> [Task requirements]: Every record gets copied exactly, and no picture goes with it.

Saved entries:
......
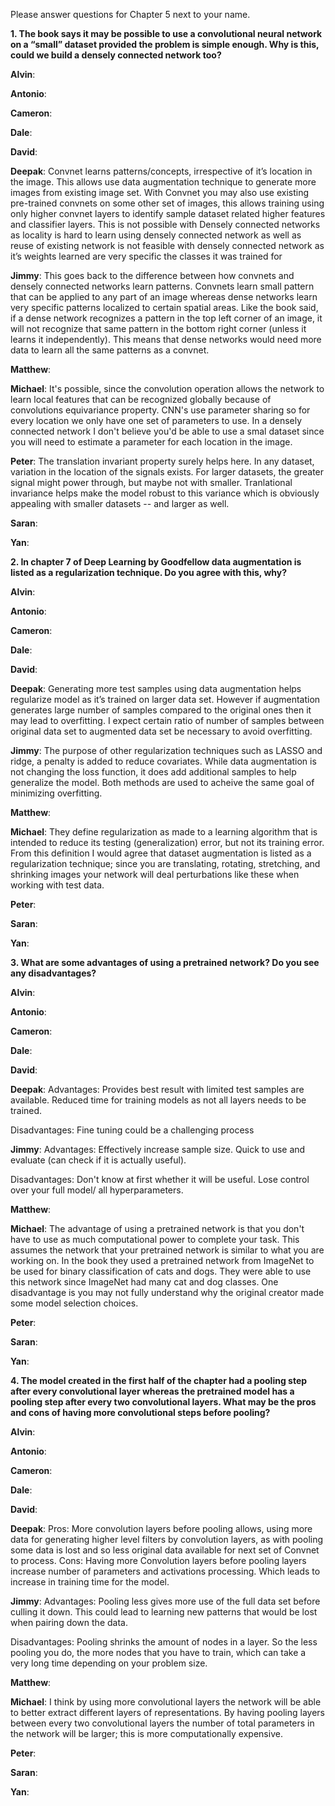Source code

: Please answer questions for Chapter 5 next to your name.

**1. The book says it may be possible to use a convolutional neural network on a “small” dataset provided the problem is simple enough. Why is this, could we build a densely connected network too?**
  
**Alvin**: 

**Antonio**:

**Cameron**:

**Dale**:

**David**:

**Deepak**:
Convnet learns patterns/concepts, irrespective of it’s location in the image. This allows use data augmentation technique to generate more images from existing image set.
With Convnet you may also use existing pre-trained convnets on some other set of images, this allows training using only higher convnet layers to identify sample dataset related higher features and classifier layers.
This is not possible with Densely connected networks as locality is hard to learn using densely connected network as well as reuse of existing network is not feasible with densely connected network as it’s weights learned are very specific the classes it was trained for


**Jimmy**: This goes back to the difference between how convnets and densely connected networks learn patterns. Convnets learn small pattern that can be applied to any part of an image whereas dense networks learn very specific patterns localized to certain spatial areas. Like the book said, if a dense network recognizes a pattern in the top left corner of an image, it will not recognize that same pattern in the bottom right corner (unless it learns it independently). This means that dense networks would need more data to learn all the same patterns as a convnet.

**Matthew**:

**Michael**: It's possible, since the convolution operation allows the network to learn local features that can be recognized globally because of convolutions equivariance property. CNN's use parameter sharing so for every location we only have one set of parameters to use. In a densely connected network I don't believe you'd be able to use a smal dataset since you will need to estimate a parameter for each location in the image.

**Peter**: The translation invariant property surely helps here.  In any dataset, variation in the location of the signals exists.  For larger datasets, the greater signal might power through, but maybe not with smaller.  Tranlational invariance helps make the model robust to this variance which is obviously appealing with smaller datasets -- and larger as well. 

**Saran**:

**Yan**:
  
**2. In chapter 7 of Deep Learning by Goodfellow data augmentation is listed as a regularization technique. Do you agree with this, why?**
  
**Alvin**: 

**Antonio**:

**Cameron**:

**Dale**:

**David**:

**Deepak**:
Generating more test samples using data augmentation helps regularize model as it’s trained on larger data set. However if augmentation generates large number of samples compared to the original ones then it may lead to overfitting. I expect certain ratio of number of samples between original data set to augmented data set be necessary to avoid overfitting.

**Jimmy**: 
The purpose of other regularization techniques such as LASSO and ridge, a penalty is added to reduce covariates. While data augmentation is not changing the loss function, it does add additional samples to help generalize the model. Both methods are used to acheive the same goal of minimizing overfitting.

**Matthew**:

**Michael**: They define regularization as made to a learning algorithm that is intended to reduce its testing (generalization) error, but not its training error. From this definition I would agree that dataset augmentation is listed as a regularization technique; since you are translating, rotating, stretching, and shrinking images your network will deal perturbations like these when working with test data.

**Peter**:

**Saran**:

**Yan**:

**3. What are some advantages of using a pretrained network? Do you see any disadvantages?**

**Alvin**: 

**Antonio**:

**Cameron**:

**Dale**:

**David**:

**Deepak**:
Advantages:
Provides best result with limited test samples are available.
Reduced time for training models as not all layers needs to be trained.

Disadvantages:
Fine tuning could be a challenging process


**Jimmy**: 
Advantages:
Effectively increase sample size.
Quick to use and evaluate (can check if it is actually useful).


Disadvantages:
Don't know at first whether it will be useful.
Lose control over your full model/ all hyperparameters.

**Matthew**:

**Michael**: The advantage of using a pretrained network is that you don't have to use as much computational power to complete your task. This assumes the network that your pretrained network is similar to what you are working on. In the book they used a pretrained network from ImageNet to be used for binary classification of cats and dogs. They were able to use this network since ImageNet had many cat and dog classes. One disadvantage is you may not fully understand why the original creator made some model selection choices.

**Peter**:

**Saran**:

**Yan**:


**4. The model created in the first half of the chapter had a pooling step after every convolutional layer whereas the pretrained model has a pooling step after every two convolutional layers. What may be the pros and cons of having more convolutional steps before pooling?**

**Alvin**: 

**Antonio**:

**Cameron**:

**Dale**:

**David**:

**Deepak**:
Pros:
More convolution layers before pooling allows, using more data for generating higher level filters by convolution layers, as with pooling some data is lost and so less original data available for next set of Convnet to process.
Cons:
Having more Convolution layers before pooling layers increase number of parameters and activations processing. Which leads to increase in training time for the model.


**Jimmy**: 
Advantages:
Pooling less gives more use of the full data set before culling it down. This could lead to learning new patterns that would be lost when pairing down the data.

Disadvantages:
Pooling shrinks the amount of nodes in a layer. So the less pooling you do, the more nodes that you have to train, which can take a very long time depending on your problem size.


**Matthew**:

**Michael**: I think by using more convolutional layers the network will be able to better extract different layers of representations. By having pooling layers between every two convolutional layers the number of total parameters in the network will be larger; this is more computationally expensive.

**Peter**:

**Saran**:

**Yan**:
......
> [Response for this exercise]:
Source code

: Please answer questions for Chapter 5 next to your name.

**1. The book says it may be possible to use a convolutional neural network on a “small” dataset provided the problem is simple enough. Why is this, could we build a densely connected network too?**
  
**Alvin**: 

**Antonio**:

**Cameron**:

**Dale**:

**David**:

**Deepak**:
Convnet learns patterns/concepts, irrespective of it’s location in the image. This allows use data augmentation technique to generate more images from existing image set.
With Convnet you may also use existing pre-trained convnets on some other set of images, this allows training using only higher convnet layers to identify sample dataset related higher features and classifier layers.
This is not possible with Densely connected networks as locality is hard to learn using densely connected network as well as reuse of existing network is not feasible with densely connected network as it’s weights learned are very specific the classes it was trained for


**Jimmy**: This goes back to the difference between how convnets and densely connected networks learn patterns. Convnets learn small pattern that can be applied to any part of an image whereas dense networks learn very specific patterns localized to certain spatial areas. Like the book said, if a dense network recognizes a pattern in the top left corner of an image, it will not recognize that same pattern in the bottom right corner (unless it learns it independently). This means that dense networks would need more data to learn all the same patterns as a convnet.

**Matthew**:

**Michael**: It's possible, since the convolution operation allows the network to learn local features that can be recognized globally because of convolutions equivariance property. CNN's use parameter sharing so for every location we only have one set of parameters to use. In a densely connected network I don't believe you'd be able to use a smal dataset since you will need to estimate a parameter for each location in the image.

**Peter**: The translation invariant property surely helps here.  In any dataset, variation in the location of the signals exists.  For larger datasets, the greater signal might power through, but maybe not with smaller.  Tranlational invariance helps make the model robust to this variance which is obviously appealing with smaller datasets -- and larger as well. 

**Saran**:

**Yan**:
  
**2. In chapter 7 of Deep Learning by Goodfellow data augmentation is listed as a regularization technique. Do you agree with this, why?**
  
**Alvin**: 

**Antonio**:

**Cameron**:

**Dale**:

**David**:

**Deepak**:
Generating more test samples using data augmentation helps regularize model as it’s trained on larger data set. However if augmentation generates large number of samples compared to the original ones then it may lead to overfitting. I expect certain ratio of number of samples between original data set to augmented data set be necessary to avoid overfitting.

**Jimmy**: 
The purpose of other regularization techniques such as LASSO and ridge, a penalty is added to reduce covariates. While data augmentation is not changing the loss function, it does add additional samples to help generalize the model. Both methods are used to acheive the same goal of minimizing overfitting.

**Matthew**:

**Michael**: They define regularization as made to a learning algorithm that is intended to reduce its testing (generalization) error, but not its training error. From this definition I would agree that dataset augmentation is listed as a regularization technique; since you are translating, rotating, stretching, and shrinking images your network will deal perturbations like these when working with test data.

**Peter**:

**Saran**:

**Yan**:

**3. What are some advantages of using a pretrained network? Do you see any disadvantages?**

**Alvin**: 

**Antonio**:

**Cameron**:

**Dale**:

**David**:

**Deepak**:
Advantages:
Provides best result with limited test samples are available.
Reduced time for training models as not all layers needs to be trained.

Disadvantages:
Fine tuning could be a challenging process


**Jimmy**: 
Advantages:
Effectively increase sample size.
Quick to use and evaluate (can check if it is actually useful).


Disadvantages:
Don't know at first whether it will be useful.
Lose control over your full model/ all hyperparameters.

**Matthew**:

**Michael**: The advantage of using a pretrained network is that you don't have to use as much computational power to complete your task. This assumes the network that your pretrained network is similar to what you are working on. In the book they used a pretrained network from ImageNet to be used for binary classification of cats and dogs. They were able to use this network since ImageNet had many cat and dog classes. One disadvantage is you may not fully understand why the original creator made some model selection choices.

**Peter**:

**Saran**:

**Yan**:


**4. The model created in the first half of the chapter had a pooling step after every convolutional layer whereas the pretrained model has a pooling step after every two convolutional layers. What may be the pros and cons of having more convolutional steps before pooling?**

**Alvin**: 

**Antonio**:

**Cameron**:

**Dale**:

**David**:

**Deepak**:
Pros:
More convolution layers before pooling allows, using more data for generating higher level filters by convolution layers, as with pooling some data is lost and so less original data available for next set of Convnet to process.
Cons:
Having more Convolution layers before pooling layers increase number of parameters and activations processing. Which leads to increase in training time for the model.


**Jimmy**: 
Advantages:
Pooling less gives more use of the full data set before culling it down. This could lead to learning new patterns that would be lost when pairing down the data.

Disadvantages:
Pooling shrinks the amount of nodes in a layer. So the less pooling you do, the more nodes that you have to train, which can take a very long time depending on your problem size.


**Matthew**:

**Michael**: I think by using more convolutional layers the network will be able to better extract different layers of representations. By having pooling layers between every two convolutional layers the number of total parameters in the network will be larger; this is more computationally expensive.

**Peter**:

**Saran**:

**Yan**:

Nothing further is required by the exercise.